╭─ Input records

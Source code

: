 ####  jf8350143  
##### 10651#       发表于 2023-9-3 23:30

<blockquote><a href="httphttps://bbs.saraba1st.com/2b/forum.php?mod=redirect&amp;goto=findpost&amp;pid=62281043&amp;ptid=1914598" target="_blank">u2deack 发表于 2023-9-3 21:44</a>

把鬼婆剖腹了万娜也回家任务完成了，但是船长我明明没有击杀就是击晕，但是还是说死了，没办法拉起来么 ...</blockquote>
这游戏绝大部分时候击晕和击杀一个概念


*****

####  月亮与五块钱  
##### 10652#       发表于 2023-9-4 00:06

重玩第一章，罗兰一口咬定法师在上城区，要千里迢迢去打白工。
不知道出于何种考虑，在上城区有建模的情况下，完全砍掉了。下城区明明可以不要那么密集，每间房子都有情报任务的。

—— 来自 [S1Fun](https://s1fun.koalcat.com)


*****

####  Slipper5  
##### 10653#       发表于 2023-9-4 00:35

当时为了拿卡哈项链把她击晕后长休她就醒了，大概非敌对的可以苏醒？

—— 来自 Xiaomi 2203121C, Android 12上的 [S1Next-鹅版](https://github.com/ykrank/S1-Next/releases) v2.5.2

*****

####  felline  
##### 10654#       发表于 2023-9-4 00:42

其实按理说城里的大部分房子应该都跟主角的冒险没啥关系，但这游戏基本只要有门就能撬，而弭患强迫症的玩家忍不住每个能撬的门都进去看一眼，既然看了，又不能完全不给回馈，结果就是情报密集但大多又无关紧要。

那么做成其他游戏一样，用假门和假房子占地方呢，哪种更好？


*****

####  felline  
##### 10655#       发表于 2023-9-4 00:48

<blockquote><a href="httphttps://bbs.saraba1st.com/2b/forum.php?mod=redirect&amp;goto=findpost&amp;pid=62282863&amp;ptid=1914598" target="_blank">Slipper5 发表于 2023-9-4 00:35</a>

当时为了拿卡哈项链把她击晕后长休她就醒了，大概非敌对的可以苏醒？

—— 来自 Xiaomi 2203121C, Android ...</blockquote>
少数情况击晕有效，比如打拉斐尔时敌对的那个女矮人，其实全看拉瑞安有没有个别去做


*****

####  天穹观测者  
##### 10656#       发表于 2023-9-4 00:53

╰─

[Exercise] From the line containing "其实按理说城里的大部分房子应" down to the final line of the records above, copy everything exactly and include nothing else.

[Exercise response]
其实按理说城里的大部分房子应该都跟主角的冒险没啥关系，但这游戏基本只要有门就能撬，而弭患强迫症的玩家忍不住每个能撬的门都进去看一眼，既然看了，又不能完全不给回馈，结果就是情报密集但大多又无关紧要。

那么做成其他游戏一样，用假门和假房子占地方呢，哪种更好？


*****

####  felline  
##### 10655#       发表于 2023-9-4 00:48

<blockquote><a href="httphttps://bbs.saraba1st.com/2b/forum.php?mod=redirect&amp;goto=findpost&amp;pid=62282863&amp;ptid=1914598" target="_blank">Slipper5 发表于 2023-9-4 00:35</a>

当时为了拿卡哈项链把她击晕后长休她就醒了，大概非敌对的可以苏醒？

—— 来自 Xiaomi 2203121C, Android ...</blockquote>
少数情况击晕有效，比如打拉斐尔时敌对的那个女矮人，其实全看拉瑞安有没有个别去做


*****

####  天穹观测者  
##### 10656#       发表于 2023-9-4 00:53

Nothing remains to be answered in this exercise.